Every line that holds the word "стул" needs to be copied from the data below.

Task input: Begin

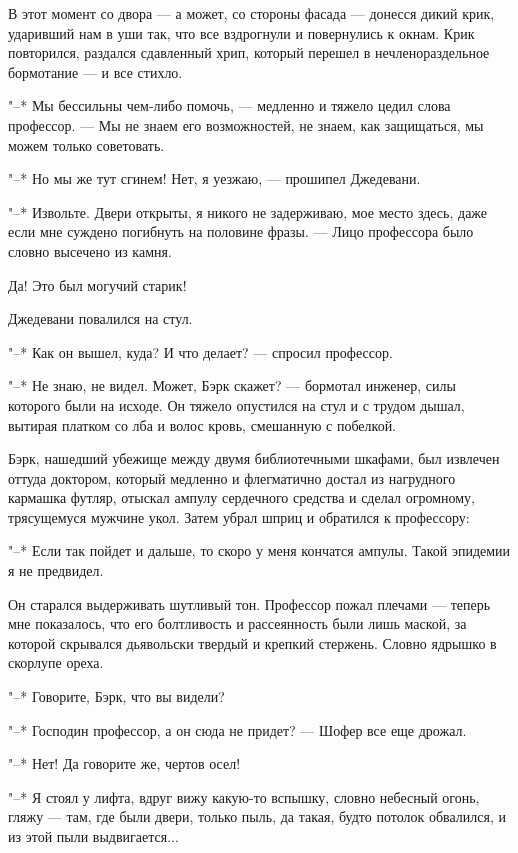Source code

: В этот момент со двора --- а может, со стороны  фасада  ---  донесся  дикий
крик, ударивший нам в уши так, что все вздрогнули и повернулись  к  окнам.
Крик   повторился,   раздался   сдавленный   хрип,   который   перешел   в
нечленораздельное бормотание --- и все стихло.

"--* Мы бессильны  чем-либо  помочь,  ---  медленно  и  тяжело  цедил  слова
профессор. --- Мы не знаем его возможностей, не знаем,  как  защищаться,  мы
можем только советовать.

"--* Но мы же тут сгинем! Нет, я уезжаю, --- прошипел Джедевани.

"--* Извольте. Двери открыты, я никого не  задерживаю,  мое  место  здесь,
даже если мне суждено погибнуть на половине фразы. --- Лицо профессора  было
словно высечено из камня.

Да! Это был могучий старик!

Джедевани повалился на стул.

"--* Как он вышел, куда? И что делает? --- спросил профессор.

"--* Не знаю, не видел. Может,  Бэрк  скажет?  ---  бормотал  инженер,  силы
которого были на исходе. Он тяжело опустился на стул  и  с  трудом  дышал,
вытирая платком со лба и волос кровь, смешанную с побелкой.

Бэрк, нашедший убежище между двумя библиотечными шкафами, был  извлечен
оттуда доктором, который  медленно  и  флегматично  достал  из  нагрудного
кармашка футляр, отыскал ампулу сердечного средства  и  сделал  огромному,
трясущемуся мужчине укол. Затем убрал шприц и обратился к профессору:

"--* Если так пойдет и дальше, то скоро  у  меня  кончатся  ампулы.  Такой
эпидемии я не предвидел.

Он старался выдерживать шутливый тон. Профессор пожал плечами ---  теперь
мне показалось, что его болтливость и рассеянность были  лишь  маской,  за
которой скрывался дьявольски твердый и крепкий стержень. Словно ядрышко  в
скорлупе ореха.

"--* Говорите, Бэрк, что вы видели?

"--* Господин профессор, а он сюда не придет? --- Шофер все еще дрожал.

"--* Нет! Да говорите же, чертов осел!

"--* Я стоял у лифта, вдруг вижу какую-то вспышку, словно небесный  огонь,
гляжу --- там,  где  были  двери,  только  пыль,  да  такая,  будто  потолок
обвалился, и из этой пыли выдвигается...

Task input: End

- Task response
Джедевани повалился на стул.
которого были на исходе. Он тяжело опустился на стул  и  с  трудом  дышал,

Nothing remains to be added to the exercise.